Cette initiative s’inscrit dans le cadre du plan du Comité populaire de la commune de Pung Luong visant, en 2026, à préserver et à valoriser les patrimoines culturels traditionnels des communautés ethniques minoritaires tout en favorisant le développement du tourisme local.
La formation réunit des artisans et détenteurs de savoir-faire liés au patrimoine culturel immatériel, des maîtres directement chargés de la transmission, ainsi que 15 jeunes participants sélectionnés pour leur engagement et leur passion pour la culture de leur communauté au sein du village de Lang Sang.
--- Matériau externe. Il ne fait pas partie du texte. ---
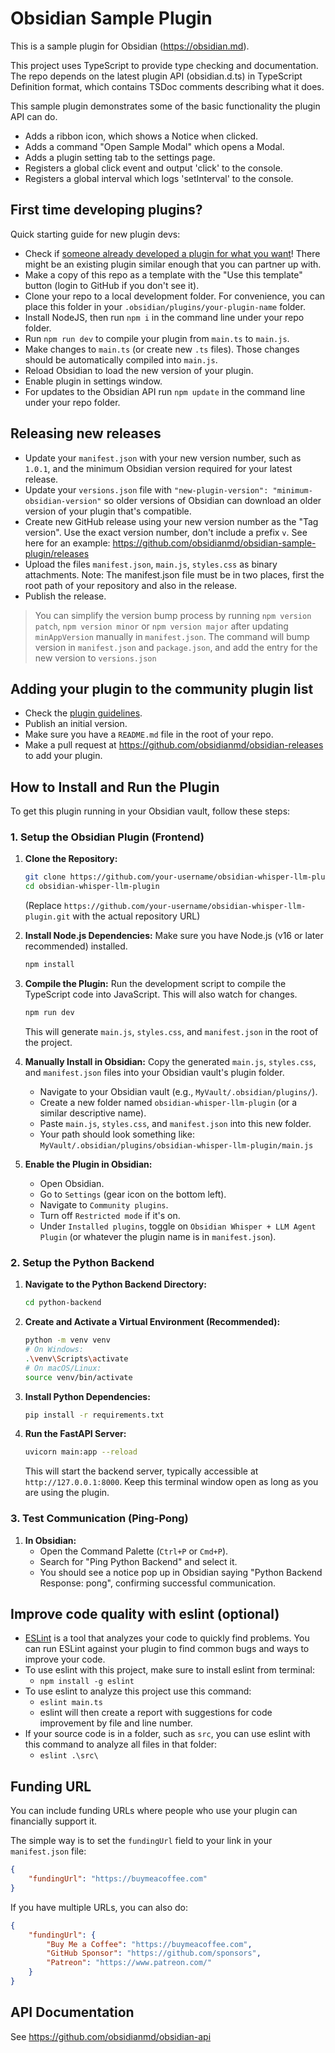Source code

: # Obsidian Sample Plugin

This is a sample plugin for Obsidian (<https://obsidian.md>).

This project uses TypeScript to provide type checking and documentation.
The repo depends on the latest plugin API (obsidian.d.ts) in TypeScript Definition format, which contains TSDoc comments describing what it does.

This sample plugin demonstrates some of the basic functionality the plugin API can do.

- Adds a ribbon icon, which shows a Notice when clicked.
- Adds a command "Open Sample Modal" which opens a Modal.
- Adds a plugin setting tab to the settings page.
- Registers a global click event and output 'click' to the console.
- Registers a global interval which logs 'setInterval' to the console.

## First time developing plugins?

Quick starting guide for new plugin devs:

- Check if [someone already developed a plugin for what you want](https://obsidian.md/plugins)! There might be an existing plugin similar enough that you can partner up with.
- Make a copy of this repo as a template with the "Use this template" button (login to GitHub if you don't see it).
- Clone your repo to a local development folder. For convenience, you can place this folder in your `.obsidian/plugins/your-plugin-name` folder.
- Install NodeJS, then run `npm i` in the command line under your repo folder.
- Run `npm run dev` to compile your plugin from `main.ts` to `main.js`.
- Make changes to `main.ts` (or create new `.ts` files). Those changes should be automatically compiled into `main.js`.
- Reload Obsidian to load the new version of your plugin.
- Enable plugin in settings window.
- For updates to the Obsidian API run `npm update` in the command line under your repo folder.

## Releasing new releases

- Update your `manifest.json` with your new version number, such as `1.0.1`, and the minimum Obsidian version required for your latest release.
- Update your `versions.json` file with `"new-plugin-version": "minimum-obsidian-version"` so older versions of Obsidian can download an older version of your plugin that's compatible.
- Create new GitHub release using your new version number as the "Tag version". Use the exact version number, don't include a prefix `v`. See here for an example: <https://github.com/obsidianmd/obsidian-sample-plugin/releases>
- Upload the files `manifest.json`, `main.js`, `styles.css` as binary attachments. Note: The manifest.json file must be in two places, first the root path of your repository and also in the release.
- Publish the release.

> You can simplify the version bump process by running `npm version patch`, `npm version minor` or `npm version major` after updating `minAppVersion` manually in `manifest.json`.
> The command will bump version in `manifest.json` and `package.json`, and add the entry for the new version to `versions.json`

## Adding your plugin to the community plugin list

- Check the [plugin guidelines](https://docs.obsidian.md/Plugins/Releasing/Plugin+guidelines).
- Publish an initial version.
- Make sure you have a `README.md` file in the root of your repo.
- Make a pull request at <https://github.com/obsidianmd/obsidian-releases> to add your plugin.

## How to Install and Run the Plugin

To get this plugin running in your Obsidian vault, follow these steps:

### 1. Setup the Obsidian Plugin (Frontend)

1. **Clone the Repository:**

    ```bash
    git clone https://github.com/your-username/obsidian-whisper-llm-plugin.git
    cd obsidian-whisper-llm-plugin
    ```

    (Replace `https://github.com/your-username/obsidian-whisper-llm-plugin.git` with the actual repository URL)

2. **Install Node.js Dependencies:**
    Make sure you have Node.js (v16 or later recommended) installed.

    ```bash
    npm install
    ```

3. **Compile the Plugin:**
    Run the development script to compile the TypeScript code into JavaScript. This will also watch for changes.

    ```bash
    npm run dev
    ```

    This will generate `main.js`, `styles.css`, and `manifest.json` in the root of the project.

4. **Manually Install in Obsidian:**
    Copy the generated `main.js`, `styles.css`, and `manifest.json` files into your Obsidian vault's plugin folder.
    - Navigate to your Obsidian vault (e.g., `MyVault/.obsidian/plugins/`).
    - Create a new folder named `obsidian-whisper-llm-plugin` (or a similar descriptive name).
    - Paste `main.js`, `styles.css`, and `manifest.json` into this new folder.
    - Your path should look something like: `MyVault/.obsidian/plugins/obsidian-whisper-llm-plugin/main.js`

5. **Enable the Plugin in Obsidian:**
    - Open Obsidian.
    - Go to `Settings` (gear icon on the bottom left).
    - Navigate to `Community plugins`.
    - Turn off `Restricted mode` if it's on.
    - Under `Installed plugins`, toggle on `Obsidian Whisper + LLM Agent Plugin` (or whatever the plugin name is in `manifest.json`).

### 2. Setup the Python Backend

1. **Navigate to the Python Backend Directory:**

    ```bash
    cd python-backend
    ```

2. **Create and Activate a Virtual Environment (Recommended):**

    ```bash
    python -m venv venv
    # On Windows:
    .\venv\Scripts\activate
    # On macOS/Linux:
    source venv/bin/activate
    ```

3. **Install Python Dependencies:**

    ```bash
    pip install -r requirements.txt
    ```

4. **Run the FastAPI Server:**

    ```bash
    uvicorn main:app --reload
    ```

    This will start the backend server, typically accessible at `http://127.0.0.1:8000`. Keep this terminal window open as long as you are using the plugin.

### 3. Test Communication (Ping-Pong)

1. **In Obsidian:**
    - Open the Command Palette (`Ctrl+P` or `Cmd+P`).
    - Search for "Ping Python Backend" and select it.
    - You should see a notice pop up in Obsidian saying "Python Backend Response: pong", confirming successful communication.

## Improve code quality with eslint (optional)

- [ESLint](https://eslint.org/) is a tool that analyzes your code to quickly find problems. You can run ESLint against your plugin to find common bugs and ways to improve your code.
- To use eslint with this project, make sure to install eslint from terminal:
  - `npm install -g eslint`
- To use eslint to analyze this project use this command:
  - `eslint main.ts`
  - eslint will then create a report with suggestions for code improvement by file and line number.
- If your source code is in a folder, such as `src`, you can use eslint with this command to analyze all files in that folder:
  - `eslint .\src\`

## Funding URL

You can include funding URLs where people who use your plugin can financially support it.

The simple way is to set the `fundingUrl` field to your link in your `manifest.json` file:

```json
{
    "fundingUrl": "https://buymeacoffee.com"
}
```

If you have multiple URLs, you can also do:

```json
{
    "fundingUrl": {
        "Buy Me a Coffee": "https://buymeacoffee.com",
        "GitHub Sponsor": "https://github.com/sponsors",
        "Patreon": "https://www.patreon.com/"
    }
}
```

## API Documentation

See <https://github.com/obsidianmd/obsidian-api>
Lors de l’ouverture de la formation, Tran Trung Kien, chef du Bureau de la Culture et des Affaires sociales de la commune de Pung Luong, a indiqué que le programme s’étendrait sur 60 séances, dont 20 consacrées à la fabrication du khèn des H’Mông et 40 à l’apprentissage des techniques de souffle et d’interprétation de cet instrument traditionnel.
Selon M. Kien, la préservation et la valorisation de l’art du khèn des H’Mông dans la vie culturelle et spirituelle de l’ethnie H’Mông de Pung Luong revêtent une importance particulière.
Il ne s’agit pas seulement de préserver et de mettre en valeur le patrimoine culturel de la communauté, mais aussi de jeter les bases d’un développement durable du tourisme communautaire.
« L’organisation de cette formation ne consiste pas simplement à apprendre à fabriquer un instrument de musique. Plus profondément, elle vise à permettre aux jeunes générations de mieux connaître leurs origines, à raviver leur fierté à l’égard de leur héritage culturel, à transformer le patrimoine en véritable ressource de développement et à créer des produits touristiques singuliers à partir de valeurs culturelles aujourd’hui menacées de disparition », a souligné M. Kien.
Lors de la formation, Sung A Say, chef du village de Lang Sang, a exprimé sa profonde gratitude au comité du Parti et aux autorités de la commune pour avoir porté une telle initiative jusque dans le village.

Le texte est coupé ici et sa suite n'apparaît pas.